I looked up and it was there again, the stain, a growing blight of nasty, brown concentric rings.
”Out, out, damn spot!“ I shouted, but it remained.
It will fade with time as it always does, but when the rain comes again so shall the spot.
This weekend I went into my attic to investigate the cause. That's not as easy as you might think. Long ago attics were made with floors, but apparently that is no longer in vogue.
Indeed, most of the houses my parents owned in my youth had those attics that had a floor, in the form of sheets of bare plywood, over maybe half and then if you wanted to go somewhere else you had to walk on the beams. That's bad enough, but my house has a bonus difficulty.
Instead of laying out flat sheets of insulation between the beams, the builder just sprayed chunks of the stuff everywhere. With the exception of maybe 10 square feet of plywood flooring, now taken up with dusty boxes of stuff, my attic is a fluffy pool of fiberglass with no beams apparent.
So I had to cover as much of my flesh as possible, donning shoes, jeans, a long-sleeved shirt and gloves to defend myself against a case of the itchies. And then I had to negotiate a line of wooden braces, placing my feet in the joint so they were squeezed uncomfortably by the wooden beams that joined at an angle that was far more narrow than my feet. I also had to duck under some ducts while moving from perch to perch.
However, once I got the hang of it, and overcame my fear that the ceiling would somehow collapse under my weight, I began to enjoy the adventure of journeying into a part of my own home in which I had never been. And I've lived there for three years.
The source of the spot was not a leak, which is good because that could have meant serious trouble and a horrific depletion of funds. It appears that the rain is coming in from an air-vent pipe and leaking through a joint in that pipe.

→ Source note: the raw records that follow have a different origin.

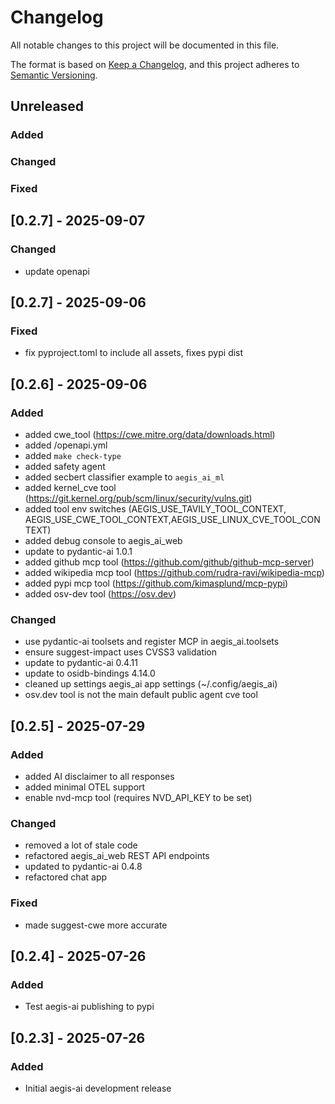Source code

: # Changelog
All notable changes to this project will be documented in this file.

The format is based on [Keep a Changelog](https://keepachangelog.com/en/1.0.0/),
and this project adheres to [Semantic Versioning](https://semver.org/spec/v2.0.0.html).

## Unreleased
### Added

### Changed

### Fixed

## [0.2.7] - 2025-09-07

### Changed
- update openapi 

## [0.2.7] - 2025-09-06

### Fixed
- fix pyproject.toml to include all assets, fixes pypi dist 


## [0.2.6] - 2025-09-06

### Added
- added cwe_tool (https://cwe.mitre.org/data/downloads.html)
- added /openapi.yml 
- added `make check-type`
- added safety agent
- added secbert classifier example to `aegis_ai_ml`
- added kernel_cve tool (https://git.kernel.org/pub/scm/linux/security/vulns.git)
- added tool env switches (AEGIS_USE_TAVILY_TOOL_CONTEXT, AEGIS_USE_CWE_TOOL_CONTEXT,AEGIS_USE_LINUX_CVE_TOOL_CONTEXT)
- added debug console to aegis_ai_web
- update to pydantic-ai 1.0.1
- added github mcp tool (https://github.com/github/github-mcp-server)
- added wikipedia mcp tool (https://github.com/rudra-ravi/wikipedia-mcp)
- added pypi mcp tool (https://github.com/kimasplund/mcp-pypi)
- added osv-dev tool (https://osv.dev)

### Changed
- use pydantic-ai toolsets and register MCP in aegis_ai.toolsets 
- ensure suggest-impact uses CVSS3 validation
- update to pydantic-ai 0.4.11
- update to osidb-bindings 4.14.0
- cleaned up settings aegis_ai app settings (~/.config/aegis_ai)
- osv.dev tool is not the main default public agent cve tool


## [0.2.5] - 2025-07-29

### Added
- added AI disclaimer to all responses
- added minimal OTEL support
- enable nvd-mcp tool (requires NVD_API_KEY to be set)

### Changed
- removed a lot of stale code
- refactored aegis_ai_web REST API endpoints
- updated to pydantic-ai 0.4.8
- refactored chat app

### Fixed
- made suggest-cwe more accurate


## [0.2.4] - 2025-07-26

### Added
- Test aegis-ai publishing to pypi


## [0.2.3] - 2025-07-26

### Added
- Initial aegis-ai development release
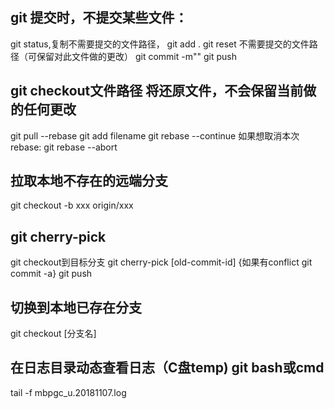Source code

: 
## git 提交时，不提交某些文件：
git status,复制不需要提交的文件路径，
git add . 
git reset 不需要提交的文件路径（可保留对此文件做的更改）
git commit -m""
git push

## git checkout文件路径 将还原文件，不会保留当前做的任何更改

git pull --rebase
git add filename
git rebase --continue
如果想取消本次rebase: git rebase --abort


## 拉取本地不存在的远端分支
git checkout -b xxx origin/xxx

## git cherry-pick
git checkout到目标分支
git cherry-pick [old-commit-id]
{如果有conflict git commit -a}
git push

## 切换到本地已存在分支
git checkout [分支名]

## 在日志目录动态查看日志（C盘temp) git bash或cmd
tail -f mbpgc_u.20181107.log



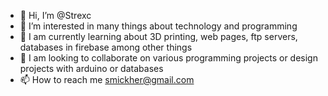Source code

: - 👋 Hi, I’m @Strexc
- 👀 I’m interested in many things about technology and programming
- 🌱 I am currently learning about 3D printing, web pages, ftp servers, databases in firebase among other things
- 💞️ I am looking to collaborate on various programming projects or design projects with arduino or databases
- 📫 How to reach me smickher@gmail.com

<!---
Strexc/Strexc is a ✨ special ✨ repository because its `README.md` (this file) appears on your GitHub profile.
You can click the Preview link to take a look at your changes.
--->
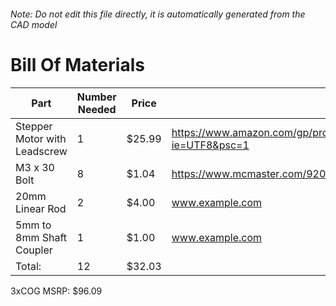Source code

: ###### Note: Do not edit this file directly, it is automatically generated from the CAD model 
# Bill Of Materials 
 |Part|Number Needed|Price|Source| 
 |----|----------|-----|-----|
|Stepper Motor with Leadscrew|1|$25.99|https://www.amazon.com/gp/product/B01DVD87Q6/ref=ppx_yo_dt_b_asin_title_o04_s00?ie=UTF8&psc=1|
|M3 x 30 Bolt|8|$1.04|https://www.mcmaster.com/92095a187|
|20mm Linear Rod|2|$4.00|www.example.com|
|5mm to 8mm Shaft Coupler|1|$1.00|www.example.com|
|Total: |12|$32.03| |

 3xCOG MSRP: $96.09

Of course, to really fix that problem I'll have to go up on the roof, a dizzying experience that can make the 7-foot drop from my eaves seem like looking down from the edge of a skyscraper. But I'll do it, of course, because God forbid I should spend money on a handyman while I'm able-bodied and young enough to recover quickly from broken bones.
This is home ownership. Sometimes I yearn for the simple days, the salad days, the ”Tell the landlord to fix that“ days.
Gone forever, those, or at least for the foreseeable future.
If I want the spot out, then I da ... darn well better do it myself.